Imagine having so much pride that a snubbed handshake would catapult you to a point where murder was a necessary plan of action.
Welcome to the life of Mexico’s former top drug kingpin and who the United States Department of the Treasury deemed the “most powerful drug trafficker in the world.”
Joaquin “El Chapo” Guzman, who will serve the rest of his life behind the bars of a U.S. prison, was infamous for his violent approach to doing business. If any of his drug shipments were not on time, the former leader of the Sinaloa Cartel would simply shoot the smuggler in the head.
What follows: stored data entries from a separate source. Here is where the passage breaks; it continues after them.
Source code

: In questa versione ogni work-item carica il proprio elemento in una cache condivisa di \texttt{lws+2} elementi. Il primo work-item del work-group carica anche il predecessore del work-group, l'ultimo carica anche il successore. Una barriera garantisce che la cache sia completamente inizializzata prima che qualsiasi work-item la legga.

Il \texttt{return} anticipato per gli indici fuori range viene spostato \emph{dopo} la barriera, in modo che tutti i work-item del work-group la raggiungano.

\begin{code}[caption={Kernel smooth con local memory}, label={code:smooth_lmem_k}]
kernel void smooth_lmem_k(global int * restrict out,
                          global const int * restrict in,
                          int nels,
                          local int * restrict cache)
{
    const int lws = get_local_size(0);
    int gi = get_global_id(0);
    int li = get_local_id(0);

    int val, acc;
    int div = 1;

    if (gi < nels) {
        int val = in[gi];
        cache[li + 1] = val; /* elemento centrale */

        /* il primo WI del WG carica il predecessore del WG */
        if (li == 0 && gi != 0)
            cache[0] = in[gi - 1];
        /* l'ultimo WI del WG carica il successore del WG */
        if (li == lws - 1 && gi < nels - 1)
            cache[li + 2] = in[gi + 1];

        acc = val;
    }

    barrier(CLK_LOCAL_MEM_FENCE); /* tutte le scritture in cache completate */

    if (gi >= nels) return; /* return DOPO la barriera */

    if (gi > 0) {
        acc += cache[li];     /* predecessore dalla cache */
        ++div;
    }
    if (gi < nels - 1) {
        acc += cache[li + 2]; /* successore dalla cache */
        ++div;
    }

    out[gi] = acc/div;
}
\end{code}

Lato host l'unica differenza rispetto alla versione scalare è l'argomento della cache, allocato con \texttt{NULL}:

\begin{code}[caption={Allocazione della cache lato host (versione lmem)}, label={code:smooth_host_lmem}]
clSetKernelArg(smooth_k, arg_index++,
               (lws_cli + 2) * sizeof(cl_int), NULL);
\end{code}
The same fate was delivered to anyone who cheated him or betrayed him for other competitors.
Another example of El Chapo’s ruthlessness came this week at his trial for a 17-count indictment accusing him of running an international drug-trafficking conspiracy, charges of illegal and deadly gunplay, and money laundering.
Jesus Zambada Garcia testified that Rodolfo Carrillo Fuentes, whose brother Vicente Carrillo Fuentes headed the Juarez cartel, started an all-out turf war after he neglected to shake El Chapo’s hand. Mind you, at that time, Chapo’s Sinaloa cartel and the Juarez cartel were allies.
“When he left, Chapo gave him his hand and said: ‘See you later, friend’. Rodolfo left him standing with his hand extended,” Zambada Garcia said Monday.
“Chapo was really mad.”
Soon after, Rodolfo Carrillo was killed while leaving a cinema.
“When he was coming out of the movies. He was coming out with his family, his wife and his children,” Zambada Garcia testified.
“Rodolfo Carrillo died, his wife did, too, and (a judicial police) commander was seriously injured but survived afterwards.”
In retaliation, Vicente Carrillo reportedly had Guzman’s younger brother killed in prison.
Moral of the story: El Chapo kills without prejudice. We’re talking about the same dude who needed to give assurances to the court that he would not have any jurors killed during his trial for 17 indictments that started last week. Each juror is now under the protection of the United States Marshals service, whose agents will be shuttling them between their homes and the courthouse in Downtown Brooklyn every day for entire trial.